### Exercise prompt
In the records below, tally every line containing "poter". Report only the total.

### Data
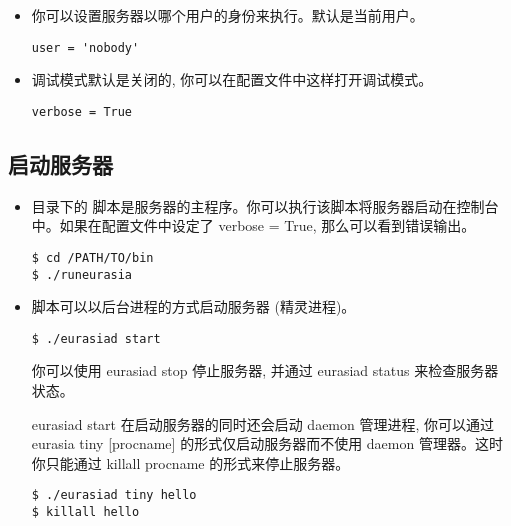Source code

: \documentclass{manual}
\begin{document}
\begin{itemize}
\item {}

你可以设置服务器以哪个用户的身份来执行。默认是当前用户。

\begin{verbatim}
user = 'nobody'
\end{verbatim}


\item {}

调试模式默认是关闭的, 你可以在配置文件中这样打开调试模式。

\begin{verbatim}
verbose = True
\end{verbatim}

\end{itemize}

\subsection{启动服务器}

\begin{itemize}

\item {}

 目录下的  脚本是服务器的主程序。你可以执行该脚本将服务器启动在控制台中。如果在配置文件中设定了 verbose = True, 那么可以看到错误输出。

\begin{verbatim}
$ cd /PATH/TO/bin
$ ./runeurasia
\end{verbatim}


\item {}

 脚本可以以后台进程的方式启动服务器 (精灵进程)。

\begin{verbatim}
$ ./eurasiad start
\end{verbatim}

你可以使用 eurasiad stop 停止服务器, 并通过 eurasiad status 来检查服务器状态。

eurasiad start 在启动服务器的同时还会启动 daemon 管理进程, 你可以通过 eurasia tiny [procname] 的形式仅启动服务器而不使用 daemon 管理器。这时你只能通过 killall procname 的形式来停止服务器。

\begin{verbatim}
$ ./eurasiad tiny hello
$ killall hello
\end{verbatim}


\end{itemize}
\end{document}
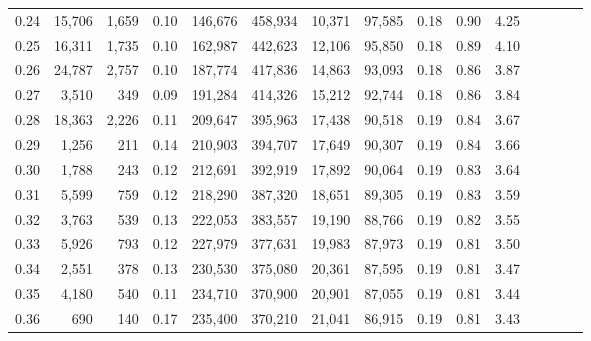 \begin{tabular}{rrrcrrrrrrrrrrr}
0.24 &  15,706 &  1,659 &                                       0.10 &  146,676 &  458,934 &   10,371 &   97,585 &  0.18 &  0.90 &                         4.25 \\
0.25 &  16,311 &  1,735 &                                       0.10 &  162,987 &  442,623 &   12,106 &   95,850 &  0.18 &  0.89 &                         4.10 \\
0.26 &  24,787 &  2,757 &                                       0.10 &  187,774 &  417,836 &   14,863 &   93,093 &  0.18 &  0.86 &                         3.87 \\
0.27 &   3,510 &    349 &                                       0.09 &  191,284 &  414,326 &   15,212 &   92,744 &  0.18 &  0.86 &                         3.84 \\
0.28 &  18,363 &  2,226 &                                       0.11 &  209,647 &  395,963 &   17,438 &   90,518 &  0.19 &  0.84 &                         3.67 \\
0.29 &   1,256 &    211 &                                       0.14 &  210,903 &  394,707 &   17,649 &   90,307 &  0.19 &  0.84 &                         3.66 \\
0.30 &   1,788 &    243 &                                       0.12 &  212,691 &  392,919 &   17,892 &   90,064 &  0.19 &  0.83 &                         3.64 \\
0.31 &   5,599 &    759 &                                       0.12 &  218,290 &  387,320 &   18,651 &   89,305 &  0.19 &  0.83 &                         3.59 \\
0.32 &   3,763 &    539 &                                       0.13 &  222,053 &  383,557 &   19,190 &   88,766 &  0.19 &  0.82 &                         3.55 \\
0.33 &   5,926 &    793 &                                       0.12 &  227,979 &  377,631 &   19,983 &   87,973 &  0.19 &  0.81 &                         3.50 \\
0.34 &   2,551 &    378 &                                       0.13 &  230,530 &  375,080 &   20,361 &   87,595 &  0.19 &  0.81 &                         3.47 \\
0.35 &   4,180 &    540 &                                       0.11 &  234,710 &  370,900 &   20,901 &   87,055 &  0.19 &  0.81 &                         3.44 \\
0.36 &     690 &    140 &                                       0.17 &  235,400 &  370,210 &   21,041 &   86,915 &  0.19 &  0.81 &                         3.43 \\

\end{tabular}
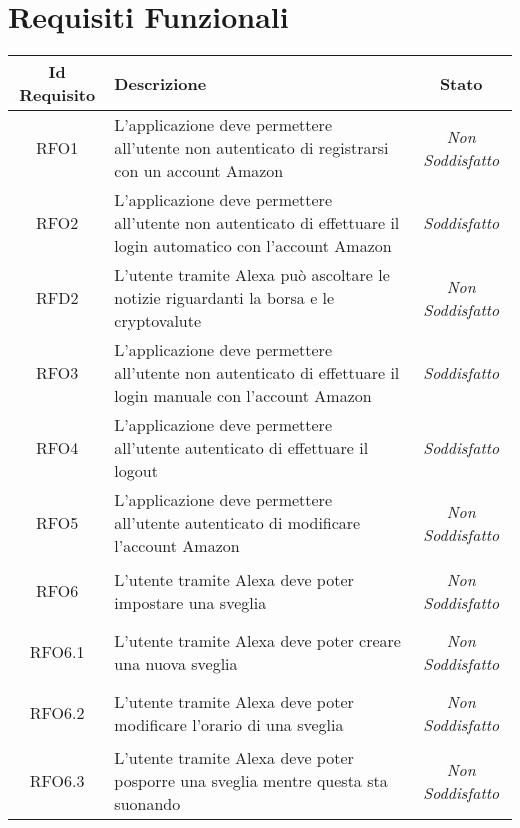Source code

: \section{Requisiti Funzionali}
\normalsize
\begin{longtable}{|c|>{\centering}m{7cm}|c|}
	\hline
	\textbf{Id Requisito} & \textbf{Descrizione} & \textbf{Stato}\\
	\hline
	\endhead
	\hypertarget{RFO1}{RFO1} & L'applicazione deve permettere all'utente non autenticato di registrarsi con un account Amazon & {\textit{Non Soddisfatto}}\\ \hline
	
	\hypertarget{RFO2}{RFO2} & L'applicazione deve permettere all'utente non autenticato di effettuare il login automatico con l'account Amazon & {\textit{Soddisfatto}}\\ \hline
	
	\hypertarget{RFD2}{RFD2} & L'utente tramite Alexa può ascoltare le notizie riguardanti la borsa e le cryptovalute & {\textit{Non Soddisfatto}}\\ \hline
	
	\hypertarget{RFO3}{RFO3} & L'applicazione deve permettere all'utente non autenticato di effettuare il login manuale con l'account Amazon & {\textit{ Soddisfatto}}\\ \hline
	
	\hypertarget{RFO4}{RFO4} & L'applicazione deve permettere all'utente autenticato di effettuare il logout & {\textit{Soddisfatto}}\\ \hline
	
	\hypertarget{RFO5}{RFO5} & L'applicazione deve permettere all'utente autenticato di modificare l'account Amazon & {\textit{Non Soddisfatto}}\\ \hline
	
	\hypertarget{RFO6}{RFO6} & L'utente tramite Alexa deve poter impostare una sveglia & {\textit{Non Soddisfatto}}\\ \hline
	
	\hypertarget{RFO6.1}{RFO6.1} & L'utente tramite Alexa deve poter creare una nuova sveglia & {\textit{Non Soddisfatto}}\\ \hline
	
	\hypertarget{RFO6.2}{RFO6.2} & L'utente tramite Alexa deve poter modificare l'orario di una sveglia & {\textit{Non Soddisfatto}}\\ \hline
	
	\hypertarget{RFO6.3}{RFO6.3} & L'utente tramite Alexa deve poter posporre una sveglia mentre questa sta suonando & {\textit{Non Soddisfatto}}\\ \hline
	

\end{longtable}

### Reply
4